What is a floodplain?

About the River and its significance:

The Yamuna is the second-largest tributary of the Ganges by discharge and the longest tributary in India.

  • It originates in the Yamunotri Glacier on the southwestern slopes of Bandarpunch peaks of the Lower Himalaya in Uttarakhand.
  • It merges with the Ganges at Triveni Sangam, Allahabad.
  • This is a site of the Kumbh Mela, a Hindu festival held every 12 years.
  • Yamuna is a lifeline to five States, and its floodplains are a charging point.
  • As part of river systems, floodplains slow water runoff during floods, recharge groundwater and store excess water, replenishing the city’s water supply.
  • When you have sluggish flow, the surplus water stored in the floodplain is released back during the non-monsoon season.
  • Delhi recorded similarly devastating floods in 1978, 1988 and 1995 which inundated floodplains, adversely impacting their health.
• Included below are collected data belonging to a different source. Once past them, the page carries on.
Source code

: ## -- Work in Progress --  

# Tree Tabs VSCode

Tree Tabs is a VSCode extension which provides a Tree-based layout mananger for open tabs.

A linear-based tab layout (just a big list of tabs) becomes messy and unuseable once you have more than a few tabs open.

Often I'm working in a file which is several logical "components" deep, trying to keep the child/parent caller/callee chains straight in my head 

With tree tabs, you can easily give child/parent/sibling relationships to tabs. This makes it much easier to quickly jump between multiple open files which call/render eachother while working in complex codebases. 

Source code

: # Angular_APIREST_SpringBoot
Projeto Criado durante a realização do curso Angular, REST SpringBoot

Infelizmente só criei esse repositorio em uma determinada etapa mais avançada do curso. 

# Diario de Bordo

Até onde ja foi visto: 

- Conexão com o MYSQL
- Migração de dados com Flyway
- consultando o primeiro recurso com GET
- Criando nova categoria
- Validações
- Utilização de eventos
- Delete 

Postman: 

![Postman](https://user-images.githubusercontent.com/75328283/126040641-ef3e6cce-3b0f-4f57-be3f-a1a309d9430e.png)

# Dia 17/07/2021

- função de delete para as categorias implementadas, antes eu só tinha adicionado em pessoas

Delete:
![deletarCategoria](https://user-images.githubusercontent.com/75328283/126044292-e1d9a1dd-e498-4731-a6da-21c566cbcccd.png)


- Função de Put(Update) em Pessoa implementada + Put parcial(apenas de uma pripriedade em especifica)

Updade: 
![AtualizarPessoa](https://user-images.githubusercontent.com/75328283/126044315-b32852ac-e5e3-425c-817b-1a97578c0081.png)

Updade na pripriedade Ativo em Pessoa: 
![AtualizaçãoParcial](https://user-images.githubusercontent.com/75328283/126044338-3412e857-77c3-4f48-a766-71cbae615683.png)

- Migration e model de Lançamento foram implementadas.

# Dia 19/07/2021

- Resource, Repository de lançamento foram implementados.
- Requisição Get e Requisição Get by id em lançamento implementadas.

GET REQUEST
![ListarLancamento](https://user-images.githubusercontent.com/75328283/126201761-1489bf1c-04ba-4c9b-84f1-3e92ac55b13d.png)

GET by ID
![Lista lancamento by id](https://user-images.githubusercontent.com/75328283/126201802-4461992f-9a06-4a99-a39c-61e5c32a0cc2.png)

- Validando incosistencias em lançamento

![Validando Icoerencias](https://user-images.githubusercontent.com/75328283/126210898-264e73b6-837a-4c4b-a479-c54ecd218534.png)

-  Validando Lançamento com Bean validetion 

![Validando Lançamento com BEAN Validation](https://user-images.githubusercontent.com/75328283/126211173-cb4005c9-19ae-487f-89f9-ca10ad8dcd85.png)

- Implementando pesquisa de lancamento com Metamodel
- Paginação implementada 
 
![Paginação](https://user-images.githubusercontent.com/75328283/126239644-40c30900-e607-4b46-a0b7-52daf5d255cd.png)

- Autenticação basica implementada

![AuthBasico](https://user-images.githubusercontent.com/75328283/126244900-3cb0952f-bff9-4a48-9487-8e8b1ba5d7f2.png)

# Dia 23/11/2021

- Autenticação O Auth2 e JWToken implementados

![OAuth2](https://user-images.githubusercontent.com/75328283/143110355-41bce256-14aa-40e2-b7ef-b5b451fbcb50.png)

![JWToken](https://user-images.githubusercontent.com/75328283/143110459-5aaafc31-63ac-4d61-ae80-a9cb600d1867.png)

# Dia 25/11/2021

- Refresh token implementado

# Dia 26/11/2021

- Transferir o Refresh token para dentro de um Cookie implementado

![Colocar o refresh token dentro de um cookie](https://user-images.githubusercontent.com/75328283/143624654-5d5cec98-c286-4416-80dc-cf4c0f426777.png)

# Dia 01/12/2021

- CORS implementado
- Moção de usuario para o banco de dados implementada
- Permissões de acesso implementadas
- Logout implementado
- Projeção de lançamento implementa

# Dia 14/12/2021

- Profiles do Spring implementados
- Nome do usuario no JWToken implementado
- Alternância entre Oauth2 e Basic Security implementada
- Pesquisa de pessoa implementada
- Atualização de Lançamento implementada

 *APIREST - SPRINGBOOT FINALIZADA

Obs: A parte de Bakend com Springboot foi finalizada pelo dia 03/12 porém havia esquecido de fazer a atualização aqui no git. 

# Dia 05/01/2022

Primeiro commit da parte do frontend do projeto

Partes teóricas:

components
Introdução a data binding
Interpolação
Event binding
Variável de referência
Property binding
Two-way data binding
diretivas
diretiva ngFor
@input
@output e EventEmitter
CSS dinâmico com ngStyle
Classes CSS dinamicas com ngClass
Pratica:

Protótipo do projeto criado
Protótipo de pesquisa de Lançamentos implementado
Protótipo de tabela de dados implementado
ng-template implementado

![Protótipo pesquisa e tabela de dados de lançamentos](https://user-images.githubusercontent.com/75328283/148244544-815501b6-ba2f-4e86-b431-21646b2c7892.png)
Settlements on these floodplains:

  • The first major non-agriculture settlements appeared after Independence when refugees from Western Punjab fled to Delhi.
  • The planning era propelled urbanisation in the 1950s and ‘60s, witnessing the construction of the first thermal power plant (employing people as labourers to unload coal from trains and clear fly ash), the Ring Road and Rajghat Samadhi.
  • The 1982 Asian Games brought more than one million migrant labourers from neighbouring States.
  • Workers eventually settled on the open plain along the western embankment after the Games.
  • The population boom outpaced Delhi’s ability to build a proper sewage network and spiked Yamuna’s pollution.
  • The Delhi High Court in 2004 ordered eviction of “unauthorised” settlements on the floodplains, demolishing shanties and evicting more than two lakh people.

 Impact of encroachments:

  • If there is building activity on areas reserved for recharge, groundwater is lost.
  • The layers of sediments of floodplains create aquifers contributing to the river channel, which in turn rejuvenates the groundwater.
  • But encroachments stop this two-way exchange.
  • The river is unable to transport flood waters downstream during monsoons, wet the lands or deposit soil along its banks to preserve the riverine ecosystem.
  • Floodplains also protect against devastating flash floods by allowing excess water to spread out and storing that surplus.
  • However, encroachments restrict the river to a small channel.
  • Any intense rainfall activity (India received 26% more rainfall in July than expected) swells the river, expanding in height not in width, eventually spilling over with devastating intensity.
  • Climate change has intensified rains in frequency and severity, and seen in the Yamuna floods, runoff water comes as a huge gushing flow in a small span of time.

Way forward:

The Yamuna rejuvenation should follow the total no-go logic for the floodplains. All proposed projects should also be rapidly re-examined. Freeing the floodplains can ride the appetite for bold urban shifts towards sustainability and lifestyles that are pro-environment.